PROMPT
Each and every line of the data must appear exactly as given.

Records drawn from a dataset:
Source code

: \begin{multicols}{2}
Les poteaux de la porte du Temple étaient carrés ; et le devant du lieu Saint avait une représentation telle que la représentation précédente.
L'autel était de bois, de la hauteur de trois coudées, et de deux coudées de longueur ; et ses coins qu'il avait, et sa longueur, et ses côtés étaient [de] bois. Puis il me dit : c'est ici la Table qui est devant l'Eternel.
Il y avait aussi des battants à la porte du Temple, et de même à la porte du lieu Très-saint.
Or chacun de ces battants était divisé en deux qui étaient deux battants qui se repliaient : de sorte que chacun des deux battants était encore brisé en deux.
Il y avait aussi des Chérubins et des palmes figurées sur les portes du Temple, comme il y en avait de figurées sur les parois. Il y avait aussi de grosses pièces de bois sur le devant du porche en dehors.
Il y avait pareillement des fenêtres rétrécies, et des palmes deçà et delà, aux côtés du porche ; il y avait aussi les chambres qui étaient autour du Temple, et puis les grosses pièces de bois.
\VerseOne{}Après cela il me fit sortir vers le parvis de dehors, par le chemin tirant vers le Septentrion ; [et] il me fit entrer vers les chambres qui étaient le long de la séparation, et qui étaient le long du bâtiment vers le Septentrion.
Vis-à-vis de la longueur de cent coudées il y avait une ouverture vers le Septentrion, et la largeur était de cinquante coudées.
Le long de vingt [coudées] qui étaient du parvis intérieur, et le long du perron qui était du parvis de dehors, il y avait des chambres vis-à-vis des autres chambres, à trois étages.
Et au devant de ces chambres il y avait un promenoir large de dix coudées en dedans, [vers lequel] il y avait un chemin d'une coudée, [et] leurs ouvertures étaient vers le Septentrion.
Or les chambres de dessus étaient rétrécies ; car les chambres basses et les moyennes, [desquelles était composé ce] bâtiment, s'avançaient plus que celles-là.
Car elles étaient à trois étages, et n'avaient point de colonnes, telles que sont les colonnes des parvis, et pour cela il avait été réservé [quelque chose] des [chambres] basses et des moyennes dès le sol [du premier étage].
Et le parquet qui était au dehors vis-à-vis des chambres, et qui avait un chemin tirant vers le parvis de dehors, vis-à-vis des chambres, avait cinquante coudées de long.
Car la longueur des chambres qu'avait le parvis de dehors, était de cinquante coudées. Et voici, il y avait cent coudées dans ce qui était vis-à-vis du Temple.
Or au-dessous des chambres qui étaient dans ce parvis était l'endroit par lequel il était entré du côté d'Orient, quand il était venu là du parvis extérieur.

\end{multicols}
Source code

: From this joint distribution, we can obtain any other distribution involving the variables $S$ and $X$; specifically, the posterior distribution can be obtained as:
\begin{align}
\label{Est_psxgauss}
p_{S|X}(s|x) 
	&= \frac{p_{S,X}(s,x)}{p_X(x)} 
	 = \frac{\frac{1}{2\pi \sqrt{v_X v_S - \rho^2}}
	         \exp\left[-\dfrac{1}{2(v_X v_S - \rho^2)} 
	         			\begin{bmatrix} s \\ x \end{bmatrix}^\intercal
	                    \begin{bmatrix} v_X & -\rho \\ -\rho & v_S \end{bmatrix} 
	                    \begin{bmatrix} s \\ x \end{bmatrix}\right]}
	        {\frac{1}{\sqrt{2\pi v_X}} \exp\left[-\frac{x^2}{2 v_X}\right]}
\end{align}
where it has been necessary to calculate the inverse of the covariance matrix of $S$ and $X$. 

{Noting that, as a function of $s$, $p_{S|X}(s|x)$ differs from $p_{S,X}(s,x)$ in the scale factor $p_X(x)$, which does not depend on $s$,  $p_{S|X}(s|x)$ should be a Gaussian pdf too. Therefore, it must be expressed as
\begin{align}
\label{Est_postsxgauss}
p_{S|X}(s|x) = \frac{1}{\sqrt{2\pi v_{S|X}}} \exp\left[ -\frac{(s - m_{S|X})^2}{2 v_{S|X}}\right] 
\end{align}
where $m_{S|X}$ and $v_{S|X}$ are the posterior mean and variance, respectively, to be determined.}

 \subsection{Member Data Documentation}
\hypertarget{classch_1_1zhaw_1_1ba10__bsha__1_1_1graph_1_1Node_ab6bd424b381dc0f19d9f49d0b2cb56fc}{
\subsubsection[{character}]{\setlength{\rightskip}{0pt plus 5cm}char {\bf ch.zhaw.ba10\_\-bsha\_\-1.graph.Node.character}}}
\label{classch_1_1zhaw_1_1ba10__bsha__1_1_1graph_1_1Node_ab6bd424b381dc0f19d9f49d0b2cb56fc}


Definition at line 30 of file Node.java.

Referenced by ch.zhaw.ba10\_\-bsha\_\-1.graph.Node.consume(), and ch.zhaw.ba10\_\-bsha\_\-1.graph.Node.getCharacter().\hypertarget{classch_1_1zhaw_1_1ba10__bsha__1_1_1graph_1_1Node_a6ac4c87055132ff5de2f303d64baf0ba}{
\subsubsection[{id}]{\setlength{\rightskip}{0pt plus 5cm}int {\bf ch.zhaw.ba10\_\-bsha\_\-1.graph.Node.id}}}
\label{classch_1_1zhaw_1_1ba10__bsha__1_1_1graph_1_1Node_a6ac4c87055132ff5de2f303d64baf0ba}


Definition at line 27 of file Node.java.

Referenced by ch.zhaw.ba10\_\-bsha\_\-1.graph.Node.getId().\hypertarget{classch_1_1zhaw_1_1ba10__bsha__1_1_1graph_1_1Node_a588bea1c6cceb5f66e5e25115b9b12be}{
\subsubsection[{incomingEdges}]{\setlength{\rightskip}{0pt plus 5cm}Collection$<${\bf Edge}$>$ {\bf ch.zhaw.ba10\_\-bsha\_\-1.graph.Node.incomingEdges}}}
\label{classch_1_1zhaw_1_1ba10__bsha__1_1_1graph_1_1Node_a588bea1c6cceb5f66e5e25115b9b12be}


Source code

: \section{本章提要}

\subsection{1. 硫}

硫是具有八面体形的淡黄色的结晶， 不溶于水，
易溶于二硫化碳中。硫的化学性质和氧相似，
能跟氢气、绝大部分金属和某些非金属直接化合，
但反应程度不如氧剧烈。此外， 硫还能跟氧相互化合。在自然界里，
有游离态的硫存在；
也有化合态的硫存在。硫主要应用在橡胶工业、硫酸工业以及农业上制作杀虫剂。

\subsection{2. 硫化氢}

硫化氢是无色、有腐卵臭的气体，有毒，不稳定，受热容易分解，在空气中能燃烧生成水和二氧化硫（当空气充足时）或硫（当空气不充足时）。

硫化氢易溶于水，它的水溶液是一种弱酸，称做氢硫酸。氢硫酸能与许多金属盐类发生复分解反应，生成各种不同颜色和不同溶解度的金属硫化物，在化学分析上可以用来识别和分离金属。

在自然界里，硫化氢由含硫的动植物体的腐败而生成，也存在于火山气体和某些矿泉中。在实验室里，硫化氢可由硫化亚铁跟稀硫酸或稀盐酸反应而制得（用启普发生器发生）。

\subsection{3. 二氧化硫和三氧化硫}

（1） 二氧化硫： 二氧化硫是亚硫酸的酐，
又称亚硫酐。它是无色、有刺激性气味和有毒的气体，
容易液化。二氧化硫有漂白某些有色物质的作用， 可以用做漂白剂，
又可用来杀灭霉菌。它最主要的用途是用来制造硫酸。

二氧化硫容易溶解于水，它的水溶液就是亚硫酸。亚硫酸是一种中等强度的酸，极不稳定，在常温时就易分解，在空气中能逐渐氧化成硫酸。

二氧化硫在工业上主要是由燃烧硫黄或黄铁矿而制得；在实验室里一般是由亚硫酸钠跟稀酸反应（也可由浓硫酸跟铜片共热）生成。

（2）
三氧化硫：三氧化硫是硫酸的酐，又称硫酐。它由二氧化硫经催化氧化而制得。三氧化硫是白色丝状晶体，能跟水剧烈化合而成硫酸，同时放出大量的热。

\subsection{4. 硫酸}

RESULT FOR THIS EXERCISE
Source code

: \begin{multicols}{2}
Les poteaux de la porte du Temple étaient carrés ; et le devant du lieu Saint avait une représentation telle que la représentation précédente.
L'autel était de bois, de la hauteur de trois coudées, et de deux coudées de longueur ; et ses coins qu'il avait, et sa longueur, et ses côtés étaient [de] bois. Puis il me dit : c'est ici la Table qui est devant l'Eternel.
Il y avait aussi des battants à la porte du Temple, et de même à la porte du lieu Très-saint.
Or chacun de ces battants était divisé en deux qui étaient deux battants qui se repliaient : de sorte que chacun des deux battants était encore brisé en deux.
Il y avait aussi des Chérubins et des palmes figurées sur les portes du Temple, comme il y en avait de figurées sur les parois. Il y avait aussi de grosses pièces de bois sur le devant du porche en dehors.
Il y avait pareillement des fenêtres rétrécies, et des palmes deçà et delà, aux côtés du porche ; il y avait aussi les chambres qui étaient autour du Temple, et puis les grosses pièces de bois.
\VerseOne{}Après cela il me fit sortir vers le parvis de dehors, par le chemin tirant vers le Septentrion ; [et] il me fit entrer vers les chambres qui étaient le long de la séparation, et qui étaient le long du bâtiment vers le Septentrion.
Vis-à-vis de la longueur de cent coudées il y avait une ouverture vers le Septentrion, et la largeur était de cinquante coudées.
Le long de vingt [coudées] qui étaient du parvis intérieur, et le long du perron qui était du parvis de dehors, il y avait des chambres vis-à-vis des autres chambres, à trois étages.
Et au devant de ces chambres il y avait un promenoir large de dix coudées en dedans, [vers lequel] il y avait un chemin d'une coudée, [et] leurs ouvertures étaient vers le Septentrion.
Or les chambres de dessus étaient rétrécies ; car les chambres basses et les moyennes, [desquelles était composé ce] bâtiment, s'avançaient plus que celles-là.
Car elles étaient à trois étages, et n'avaient point de colonnes, telles que sont les colonnes des parvis, et pour cela il avait été réservé [quelque chose] des [chambres] basses et des moyennes dès le sol [du premier étage].
Et le parquet qui était au dehors vis-à-vis des chambres, et qui avait un chemin tirant vers le parvis de dehors, vis-à-vis des chambres, avait cinquante coudées de long.
Car la longueur des chambres qu'avait le parvis de dehors, était de cinquante coudées. Et voici, il y avait cent coudées dans ce qui était vis-à-vis du Temple.
Or au-dessous des chambres qui étaient dans ce parvis était l'endroit par lequel il était entré du côté d'Orient, quand il était venu là du parvis extérieur.

\end{multicols}
Source code

: From this joint distribution, we can obtain any other distribution involving the variables $S$ and $X$; specifically, the posterior distribution can be obtained as:
\begin{align}
\label{Est_psxgauss}
p_{S|X}(s|x) 
	&= \frac{p_{S,X}(s,x)}{p_X(x)} 
	 = \frac{\frac{1}{2\pi \sqrt{v_X v_S - \rho^2}}
	         \exp\left[-\dfrac{1}{2(v_X v_S - \rho^2)} 
	         			\begin{bmatrix} s \\ x \end{bmatrix}^\intercal
	                    \begin{bmatrix} v_X & -\rho \\ -\rho & v_S \end{bmatrix} 
	                    \begin{bmatrix} s \\ x \end{bmatrix}\right]}
	        {\frac{1}{\sqrt{2\pi v_X}} \exp\left[-\frac{x^2}{2 v_X}\right]}
\end{align}
where it has been necessary to calculate the inverse of the covariance matrix of $S$ and $X$. 

{Noting that, as a function of $s$, $p_{S|X}(s|x)$ differs from $p_{S,X}(s,x)$ in the scale factor $p_X(x)$, which does not depend on $s$,  $p_{S|X}(s|x)$ should be a Gaussian pdf too. Therefore, it must be expressed as
\begin{align}
\label{Est_postsxgauss}
p_{S|X}(s|x) = \frac{1}{\sqrt{2\pi v_{S|X}}} \exp\left[ -\frac{(s - m_{S|X})^2}{2 v_{S|X}}\right] 
\end{align}
where $m_{S|X}$ and $v_{S|X}$ are the posterior mean and variance, respectively, to be determined.}

 \subsection{Member Data Documentation}
\hypertarget{classch_1_1zhaw_1_1ba10__bsha__1_1_1graph_1_1Node_ab6bd424b381dc0f19d9f49d0b2cb56fc}{
\subsubsection[{character}]{\setlength{\rightskip}{0pt plus 5cm}char {\bf ch.zhaw.ba10\_\-bsha\_\-1.graph.Node.character}}}
\label{classch_1_1zhaw_1_1ba10__bsha__1_1_1graph_1_1Node_ab6bd424b381dc0f19d9f49d0b2cb56fc}


Definition at line 30 of file Node.java.

Referenced by ch.zhaw.ba10\_\-bsha\_\-1.graph.Node.consume(), and ch.zhaw.ba10\_\-bsha\_\-1.graph.Node.getCharacter().\hypertarget{classch_1_1zhaw_1_1ba10__bsha__1_1_1graph_1_1Node_a6ac4c87055132ff5de2f303d64baf0ba}{
\subsubsection[{id}]{\setlength{\rightskip}{0pt plus 5cm}int {\bf ch.zhaw.ba10\_\-bsha\_\-1.graph.Node.id}}}
\label{classch_1_1zhaw_1_1ba10__bsha__1_1_1graph_1_1Node_a6ac4c87055132ff5de2f303d64baf0ba}


Definition at line 27 of file Node.java.

Referenced by ch.zhaw.ba10\_\-bsha\_\-1.graph.Node.getId().\hypertarget{classch_1_1zhaw_1_1ba10__bsha__1_1_1graph_1_1Node_a588bea1c6cceb5f66e5e25115b9b12be}{
\subsubsection[{incomingEdges}]{\setlength{\rightskip}{0pt plus 5cm}Collection$<${\bf Edge}$>$ {\bf ch.zhaw.ba10\_\-bsha\_\-1.graph.Node.incomingEdges}}}
\label{classch_1_1zhaw_1_1ba10__bsha__1_1_1graph_1_1Node_a588bea1c6cceb5f66e5e25115b9b12be}


Source code

: \section{本章提要}

\subsection{1. 硫}

硫是具有八面体形的淡黄色的结晶， 不溶于水，
易溶于二硫化碳中。硫的化学性质和氧相似，
能跟氢气、绝大部分金属和某些非金属直接化合，
但反应程度不如氧剧烈。此外， 硫还能跟氧相互化合。在自然界里，
有游离态的硫存在；
也有化合态的硫存在。硫主要应用在橡胶工业、硫酸工业以及农业上制作杀虫剂。

\subsection{2. 硫化氢}

硫化氢是无色、有腐卵臭的气体，有毒，不稳定，受热容易分解，在空气中能燃烧生成水和二氧化硫（当空气充足时）或硫（当空气不充足时）。

硫化氢易溶于水，它的水溶液是一种弱酸，称做氢硫酸。氢硫酸能与许多金属盐类发生复分解反应，生成各种不同颜色和不同溶解度的金属硫化物，在化学分析上可以用来识别和分离金属。

在自然界里，硫化氢由含硫的动植物体的腐败而生成，也存在于火山气体和某些矿泉中。在实验室里，硫化氢可由硫化亚铁跟稀硫酸或稀盐酸反应而制得（用启普发生器发生）。

\subsection{3. 二氧化硫和三氧化硫}

（1） 二氧化硫： 二氧化硫是亚硫酸的酐，
又称亚硫酐。它是无色、有刺激性气味和有毒的气体，
容易液化。二氧化硫有漂白某些有色物质的作用， 可以用做漂白剂，
又可用来杀灭霉菌。它最主要的用途是用来制造硫酸。

二氧化硫容易溶解于水，它的水溶液就是亚硫酸。亚硫酸是一种中等强度的酸，极不稳定，在常温时就易分解，在空气中能逐渐氧化成硫酸。

二氧化硫在工业上主要是由燃烧硫黄或黄铁矿而制得；在实验室里一般是由亚硫酸钠跟稀酸反应（也可由浓硫酸跟铜片共热）生成。

（2）
三氧化硫：三氧化硫是硫酸的酐，又称硫酐。它由二氧化硫经催化氧化而制得。三氧化硫是白色丝状晶体，能跟水剧烈化合而成硫酸，同时放出大量的热。

\subsection{4. 硫酸}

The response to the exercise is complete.